I have recently returned to my physiologist, feeling that my upper body in particular was weakening. Ten hours later of careful gym work and I have noticed good improvements in stamina and power. Pushing just a little too much unleashes the dragon resulting in pain and fatigue. Still it is worth it.
How others treat you is a story in itself. Few understand and even fewer know how to start a conversation with the disease as the subject. Meeting and talking to other sufferers illustrates the gap beautifully. Being healthy on the outside, ill within and up and down most of the time to varying degrees makes story telling difficult.

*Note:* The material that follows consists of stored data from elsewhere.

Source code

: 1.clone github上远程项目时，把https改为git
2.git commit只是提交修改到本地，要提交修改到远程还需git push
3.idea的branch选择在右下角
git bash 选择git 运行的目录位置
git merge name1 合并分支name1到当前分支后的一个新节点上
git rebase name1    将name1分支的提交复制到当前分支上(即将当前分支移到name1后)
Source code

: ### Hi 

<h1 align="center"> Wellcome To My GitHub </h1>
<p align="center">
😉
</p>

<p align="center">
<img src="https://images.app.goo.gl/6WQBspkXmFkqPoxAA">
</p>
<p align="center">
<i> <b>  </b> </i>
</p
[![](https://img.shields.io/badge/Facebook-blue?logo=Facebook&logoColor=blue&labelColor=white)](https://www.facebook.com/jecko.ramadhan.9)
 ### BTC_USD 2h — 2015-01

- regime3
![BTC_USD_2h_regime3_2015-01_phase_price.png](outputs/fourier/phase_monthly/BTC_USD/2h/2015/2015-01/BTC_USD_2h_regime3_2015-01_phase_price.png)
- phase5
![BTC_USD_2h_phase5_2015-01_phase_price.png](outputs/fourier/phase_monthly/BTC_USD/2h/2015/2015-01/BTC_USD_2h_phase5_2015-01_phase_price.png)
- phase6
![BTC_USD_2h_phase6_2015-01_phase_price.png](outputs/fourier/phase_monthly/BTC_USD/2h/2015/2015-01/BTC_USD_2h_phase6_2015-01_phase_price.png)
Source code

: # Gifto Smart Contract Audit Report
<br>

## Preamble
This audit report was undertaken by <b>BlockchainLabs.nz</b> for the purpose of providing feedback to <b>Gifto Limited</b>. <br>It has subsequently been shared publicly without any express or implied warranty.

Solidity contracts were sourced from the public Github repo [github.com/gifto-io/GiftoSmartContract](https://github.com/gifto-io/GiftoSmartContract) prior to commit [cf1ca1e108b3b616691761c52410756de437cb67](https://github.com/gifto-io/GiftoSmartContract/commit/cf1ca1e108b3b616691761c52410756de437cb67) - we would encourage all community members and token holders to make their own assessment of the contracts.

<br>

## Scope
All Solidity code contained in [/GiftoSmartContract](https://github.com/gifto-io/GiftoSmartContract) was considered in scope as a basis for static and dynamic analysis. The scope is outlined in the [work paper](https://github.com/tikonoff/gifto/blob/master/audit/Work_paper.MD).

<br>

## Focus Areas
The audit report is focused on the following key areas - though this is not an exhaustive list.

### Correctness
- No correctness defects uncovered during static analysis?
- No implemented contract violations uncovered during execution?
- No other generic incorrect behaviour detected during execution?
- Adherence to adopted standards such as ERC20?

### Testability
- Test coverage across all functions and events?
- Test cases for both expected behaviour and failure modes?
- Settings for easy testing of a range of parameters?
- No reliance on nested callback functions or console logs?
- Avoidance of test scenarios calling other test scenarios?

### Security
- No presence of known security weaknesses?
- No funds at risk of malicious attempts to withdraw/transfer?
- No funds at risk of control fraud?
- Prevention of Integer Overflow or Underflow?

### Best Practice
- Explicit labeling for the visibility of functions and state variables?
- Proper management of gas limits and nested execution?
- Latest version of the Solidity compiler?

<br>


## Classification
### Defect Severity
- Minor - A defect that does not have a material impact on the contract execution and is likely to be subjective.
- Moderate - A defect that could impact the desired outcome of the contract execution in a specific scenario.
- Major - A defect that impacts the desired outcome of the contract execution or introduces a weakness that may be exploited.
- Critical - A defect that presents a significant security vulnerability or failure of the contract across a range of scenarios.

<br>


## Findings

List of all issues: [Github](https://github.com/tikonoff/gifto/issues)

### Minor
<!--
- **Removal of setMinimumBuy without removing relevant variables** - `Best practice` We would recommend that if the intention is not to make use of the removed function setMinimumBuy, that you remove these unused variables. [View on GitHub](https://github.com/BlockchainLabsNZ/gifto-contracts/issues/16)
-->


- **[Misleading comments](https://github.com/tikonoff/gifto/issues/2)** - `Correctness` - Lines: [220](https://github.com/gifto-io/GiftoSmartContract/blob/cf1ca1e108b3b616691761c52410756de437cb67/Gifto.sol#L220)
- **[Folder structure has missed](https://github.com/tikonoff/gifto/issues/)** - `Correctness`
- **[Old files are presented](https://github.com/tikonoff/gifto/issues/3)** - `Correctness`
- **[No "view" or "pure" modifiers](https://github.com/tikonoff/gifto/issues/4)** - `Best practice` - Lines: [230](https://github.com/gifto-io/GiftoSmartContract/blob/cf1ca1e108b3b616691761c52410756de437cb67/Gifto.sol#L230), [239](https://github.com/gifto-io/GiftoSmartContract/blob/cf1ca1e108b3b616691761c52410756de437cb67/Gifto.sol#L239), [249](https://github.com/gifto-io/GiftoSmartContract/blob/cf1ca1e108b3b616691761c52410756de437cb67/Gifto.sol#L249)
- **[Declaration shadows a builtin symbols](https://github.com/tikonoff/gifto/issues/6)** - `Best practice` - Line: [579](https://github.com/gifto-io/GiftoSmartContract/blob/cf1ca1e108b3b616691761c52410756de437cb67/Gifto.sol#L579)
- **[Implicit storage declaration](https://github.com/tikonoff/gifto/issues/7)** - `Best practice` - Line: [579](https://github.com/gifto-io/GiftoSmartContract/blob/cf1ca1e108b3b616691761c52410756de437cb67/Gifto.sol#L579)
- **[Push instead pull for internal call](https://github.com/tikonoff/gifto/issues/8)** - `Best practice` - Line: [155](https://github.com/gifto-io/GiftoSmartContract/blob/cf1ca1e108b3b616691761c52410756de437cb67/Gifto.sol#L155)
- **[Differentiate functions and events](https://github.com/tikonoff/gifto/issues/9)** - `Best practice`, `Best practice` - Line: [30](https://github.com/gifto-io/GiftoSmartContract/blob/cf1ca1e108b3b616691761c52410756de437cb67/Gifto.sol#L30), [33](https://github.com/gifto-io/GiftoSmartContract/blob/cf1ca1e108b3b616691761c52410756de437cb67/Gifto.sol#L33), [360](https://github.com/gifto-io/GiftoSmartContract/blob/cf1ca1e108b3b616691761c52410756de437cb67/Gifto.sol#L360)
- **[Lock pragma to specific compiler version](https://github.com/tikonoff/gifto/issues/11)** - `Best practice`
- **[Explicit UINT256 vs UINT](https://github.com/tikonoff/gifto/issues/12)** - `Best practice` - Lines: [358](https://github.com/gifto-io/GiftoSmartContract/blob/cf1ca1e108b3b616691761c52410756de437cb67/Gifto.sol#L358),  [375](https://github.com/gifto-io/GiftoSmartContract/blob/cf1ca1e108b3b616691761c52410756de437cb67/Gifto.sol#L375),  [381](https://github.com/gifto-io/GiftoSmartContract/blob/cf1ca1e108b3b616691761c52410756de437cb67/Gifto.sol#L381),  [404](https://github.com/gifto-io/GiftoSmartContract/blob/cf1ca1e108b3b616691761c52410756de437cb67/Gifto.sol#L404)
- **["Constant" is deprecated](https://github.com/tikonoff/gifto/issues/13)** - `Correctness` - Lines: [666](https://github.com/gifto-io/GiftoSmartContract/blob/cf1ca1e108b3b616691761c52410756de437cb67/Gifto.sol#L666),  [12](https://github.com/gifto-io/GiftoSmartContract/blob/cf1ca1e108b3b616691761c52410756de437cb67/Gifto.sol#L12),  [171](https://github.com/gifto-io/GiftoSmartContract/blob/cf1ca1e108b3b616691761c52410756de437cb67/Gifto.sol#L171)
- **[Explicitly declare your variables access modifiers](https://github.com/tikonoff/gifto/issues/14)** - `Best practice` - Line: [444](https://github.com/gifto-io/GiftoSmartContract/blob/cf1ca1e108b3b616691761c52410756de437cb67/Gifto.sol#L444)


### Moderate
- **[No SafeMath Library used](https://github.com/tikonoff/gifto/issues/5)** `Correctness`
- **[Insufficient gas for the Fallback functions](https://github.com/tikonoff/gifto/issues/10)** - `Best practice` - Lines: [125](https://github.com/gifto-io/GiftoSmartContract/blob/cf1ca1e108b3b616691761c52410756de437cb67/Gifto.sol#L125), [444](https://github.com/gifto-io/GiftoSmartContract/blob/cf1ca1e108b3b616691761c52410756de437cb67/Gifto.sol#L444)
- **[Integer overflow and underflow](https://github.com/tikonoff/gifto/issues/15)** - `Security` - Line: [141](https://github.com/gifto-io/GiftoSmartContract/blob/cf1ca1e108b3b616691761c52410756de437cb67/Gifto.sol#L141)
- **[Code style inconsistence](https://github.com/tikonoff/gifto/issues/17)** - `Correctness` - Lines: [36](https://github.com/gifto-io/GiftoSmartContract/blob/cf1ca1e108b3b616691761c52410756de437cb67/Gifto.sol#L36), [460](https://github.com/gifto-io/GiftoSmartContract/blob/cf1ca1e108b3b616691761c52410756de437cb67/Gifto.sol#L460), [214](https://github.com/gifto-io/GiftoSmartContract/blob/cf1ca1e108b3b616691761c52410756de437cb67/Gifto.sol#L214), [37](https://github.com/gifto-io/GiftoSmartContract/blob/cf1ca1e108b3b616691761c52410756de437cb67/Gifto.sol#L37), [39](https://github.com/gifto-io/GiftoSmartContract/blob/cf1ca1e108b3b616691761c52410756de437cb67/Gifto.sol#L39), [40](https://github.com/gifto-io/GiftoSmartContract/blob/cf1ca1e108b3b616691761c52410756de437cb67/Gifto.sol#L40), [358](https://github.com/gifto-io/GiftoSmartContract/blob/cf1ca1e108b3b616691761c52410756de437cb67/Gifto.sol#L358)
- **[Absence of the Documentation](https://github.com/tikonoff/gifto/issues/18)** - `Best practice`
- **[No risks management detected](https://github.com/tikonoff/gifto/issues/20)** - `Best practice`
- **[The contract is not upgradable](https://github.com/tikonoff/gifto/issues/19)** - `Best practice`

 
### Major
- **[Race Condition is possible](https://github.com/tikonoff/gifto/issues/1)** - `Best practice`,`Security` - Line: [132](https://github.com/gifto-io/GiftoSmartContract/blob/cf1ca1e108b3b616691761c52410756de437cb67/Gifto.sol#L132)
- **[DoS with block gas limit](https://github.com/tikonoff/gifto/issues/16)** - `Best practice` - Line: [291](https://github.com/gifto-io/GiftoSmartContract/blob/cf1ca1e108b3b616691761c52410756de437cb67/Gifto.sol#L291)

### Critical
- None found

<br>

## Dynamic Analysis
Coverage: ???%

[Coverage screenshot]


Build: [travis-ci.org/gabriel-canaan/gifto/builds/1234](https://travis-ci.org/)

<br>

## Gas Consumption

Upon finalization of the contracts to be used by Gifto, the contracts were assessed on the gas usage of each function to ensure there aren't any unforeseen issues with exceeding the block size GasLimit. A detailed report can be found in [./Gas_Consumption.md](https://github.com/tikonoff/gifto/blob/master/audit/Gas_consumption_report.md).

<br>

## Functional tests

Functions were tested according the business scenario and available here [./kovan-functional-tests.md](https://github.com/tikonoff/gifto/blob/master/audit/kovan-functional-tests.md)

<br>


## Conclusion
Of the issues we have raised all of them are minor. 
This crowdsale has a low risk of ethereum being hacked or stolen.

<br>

After four years, my typical daily symptoms include:
- Very temperature sensitive. Below 22 degrees C and I have more pain and stiffness. Above this, things are much better
- Stiff going to bed and getting up
- Feeling well for the first hour then a decline until I take my drugs then recovery
- Occasional pain increases and flares but these are much more manageable
- Very unpleasant eyes day and night, administering to them three to four times a night
- Slow tooth rot as a result of dryness
- Mild and occasional incontinence
- Occasional brain fog
- Regular fatigue although manageable/ hideable
Almost eighteen months have now past since the entries above and I am still being infused with Actemra successfully. I think the nurses have pushed about fifty litres of the clear liquid in to my punctured veins. I have become more stable with very few flares and when they come they are relatively mild but often last longer. I am on 3.5 mg of prednisolone, 400 mg of Tramadol and a few other bits and pieces. The implication is that I have strong background pain if I do not maintain the Tramadol. The cold still bothers me, as does fatigue. I am probably as good now as I will ever be. I take six different medications each morning and night for my eyes and spend a good deal of time looking after my teeth. The possibility of losing my sight motivates me hugely. I have discovered not to take multiple pills and potions together. Their interactions have caused me difficulties for years without me understanding why. By spacing the doses out by around 30 minutes, my systems is less stressed and I do not get the up and down reaction twice a day.
I have been working at my cycling now for over two years and have finally managed to cycle 30 kilometres in a session with the odd rest. This is absolutely wonderful for me but I feel that I have reached the limit.
Fatigue and stiffness still abounds but only really limits me at the end of the day when I am tired. I drove to Canberra the other day for a series of Dragon Claw meetings. By the end of the day I was unable to drive back to Sydney and had to spend the night. That was my first full on “business” day and, as a consequence think that I will never return to any form of regular paid employment. Managing stress and energy levels is just too complex.
The health system still treats me as an acute event that gives me motivation to keep pushing Dragon Claw. Things are going pretty well but it amazes me how little time volunteer helpers actually brief themselves about the disease and the issues. It is as if they fear finding out too much.
My wife and I are pushing as much life in to our days as we can and guess what? It’s fun. I have final come to accept my lot and do not struggle to overcome, to trade out or to yell and to scream. It is what it is! Acceptance has become the key ingredient to survival.